> _Work request_:
Scan the records for "input" and copy each line that contains it.

> _Source material_:
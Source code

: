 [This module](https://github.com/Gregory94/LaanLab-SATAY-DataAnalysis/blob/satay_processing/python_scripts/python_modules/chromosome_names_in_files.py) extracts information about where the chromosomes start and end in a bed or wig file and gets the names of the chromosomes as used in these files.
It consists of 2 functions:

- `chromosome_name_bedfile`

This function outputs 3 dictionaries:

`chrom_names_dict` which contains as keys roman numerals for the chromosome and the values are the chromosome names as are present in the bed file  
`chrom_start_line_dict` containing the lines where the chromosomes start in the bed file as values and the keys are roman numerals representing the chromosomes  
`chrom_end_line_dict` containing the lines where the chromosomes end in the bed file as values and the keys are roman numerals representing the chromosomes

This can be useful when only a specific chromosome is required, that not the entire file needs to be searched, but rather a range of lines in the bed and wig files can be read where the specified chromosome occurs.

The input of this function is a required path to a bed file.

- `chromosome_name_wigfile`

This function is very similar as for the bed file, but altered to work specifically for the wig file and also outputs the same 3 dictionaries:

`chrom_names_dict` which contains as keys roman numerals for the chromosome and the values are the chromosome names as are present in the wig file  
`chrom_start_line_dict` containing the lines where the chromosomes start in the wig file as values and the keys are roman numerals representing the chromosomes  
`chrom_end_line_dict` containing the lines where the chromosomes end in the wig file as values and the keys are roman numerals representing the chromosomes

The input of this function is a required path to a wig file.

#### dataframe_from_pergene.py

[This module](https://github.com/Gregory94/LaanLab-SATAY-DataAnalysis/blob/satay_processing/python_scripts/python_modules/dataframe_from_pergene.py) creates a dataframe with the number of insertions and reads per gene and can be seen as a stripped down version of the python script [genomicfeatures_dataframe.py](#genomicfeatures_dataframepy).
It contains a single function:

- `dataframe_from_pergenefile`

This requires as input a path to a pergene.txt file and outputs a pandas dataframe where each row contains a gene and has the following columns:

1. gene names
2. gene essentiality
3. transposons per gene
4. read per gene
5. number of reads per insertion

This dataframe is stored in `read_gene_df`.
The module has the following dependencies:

> _Your solution_:
The input of this function is a required path to a bed file.
The input of this function is a required path to a wig file.
This requires as input a path to a pergene.txt file and outputs a pandas dataframe where each row contains a gene and has the following columns:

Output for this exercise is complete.